C'eût été le cas, sans doute, de tenter une expérience concluante: Ces primitifs résistaient-ils à l'action toxique de l'atropine, à laquelle l'homme succombe alors que les animaux la supportent impunément?… Si oui, c'étaient des bêtes, sinon, c'étaient des humains. Mais l'expérience ne pouvait être faite, faute de ladite substance. Il faut ajouter, en outre, que, durant le séjour de John Cort et de Max Huber à Ngala, il n'y eut aucun décès. La question est donc indécise de savoir si les Wagddis brûlaient ou enterraient les cadavres, et s'ils avaient le culte des morts.
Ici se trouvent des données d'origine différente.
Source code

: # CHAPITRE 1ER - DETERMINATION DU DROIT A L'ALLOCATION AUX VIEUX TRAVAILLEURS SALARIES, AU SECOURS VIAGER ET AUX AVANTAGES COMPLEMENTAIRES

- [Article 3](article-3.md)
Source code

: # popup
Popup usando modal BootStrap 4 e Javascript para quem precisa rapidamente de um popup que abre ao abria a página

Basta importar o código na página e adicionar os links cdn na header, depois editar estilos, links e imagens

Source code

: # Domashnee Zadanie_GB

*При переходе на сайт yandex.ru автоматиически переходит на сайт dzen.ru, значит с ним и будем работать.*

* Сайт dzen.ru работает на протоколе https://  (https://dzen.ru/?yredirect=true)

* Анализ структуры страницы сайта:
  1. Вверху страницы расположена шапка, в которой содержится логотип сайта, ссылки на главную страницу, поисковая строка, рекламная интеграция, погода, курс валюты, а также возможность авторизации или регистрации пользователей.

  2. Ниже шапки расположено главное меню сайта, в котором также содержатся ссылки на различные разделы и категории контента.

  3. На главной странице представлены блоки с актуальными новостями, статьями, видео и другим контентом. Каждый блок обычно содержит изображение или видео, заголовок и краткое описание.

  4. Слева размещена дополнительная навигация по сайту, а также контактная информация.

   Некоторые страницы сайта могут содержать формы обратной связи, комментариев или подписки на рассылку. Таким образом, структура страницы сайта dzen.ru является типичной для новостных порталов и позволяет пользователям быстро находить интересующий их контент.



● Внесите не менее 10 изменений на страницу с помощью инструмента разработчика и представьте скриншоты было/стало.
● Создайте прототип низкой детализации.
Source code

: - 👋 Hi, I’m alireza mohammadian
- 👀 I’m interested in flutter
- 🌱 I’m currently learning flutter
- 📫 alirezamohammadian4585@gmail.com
Toutefois, si des prêtres, ou même des sorciers ne se rencontraient pas, au milieu de cette peuplade wagddienne, on y voyait un certain nombre de guerriers, armés d'arcs, de sagaies, d'épieux, de hachettes, — une centaine environ, choisis parmi les plus vigoureux et les mieux bâtis. Étaient-ils uniquement préposés à la garde du roi, ou s'employaient-ils soit à la défensive, soit à l'offensive?… Il se pouvait que la grande forêt renfermât d'autres villages de même nature, de même origine, et, si ces habitants s'y comptaient par milliers, pourquoi n'eussent-ils pas fait la guerre à leurs semblables comme la font les tribus de l'Afrique?
Quant à l'hypothèse que les Wagddis eussent déjà pris contact avec les indigènes de l'Oubanghi, du Baghirmi, du Soudan, ou les Congolais, elle était peu admissible, ni même avec ces tribus de nains, les Bambustis, que le missionnaire anglais Albert Lhyd rencontra dans les forêts de l'Afrique centrale, industrieux cultivateurs dont Stanley a parlé dans le récit de son dernier voyage. Si le contact avait eu lieu, l'existence de ces sylvestres se fût révélée depuis longtemps, et il n'aurait pas été réservé à John Cort et à Max Huber de la découvrir.
«Mais, reprit ce dernier, pour peu que les Wagddis s'entre-tuent, mon cher John, voilà qui permettrait sans conteste de les classer parmi l'espèce humaine.»
Du reste, il était assez probable que les guerriers wagddiens ne s'abandonnaient pas à l'oisiveté et qu'ils organisaient des razzias dans le voisinage. Après des absences qui duraient deux ou trois jours, ils revenaient, quelques-uns blessés, rapportant des objets divers, ustensiles ou armes de fabrication wagddienne.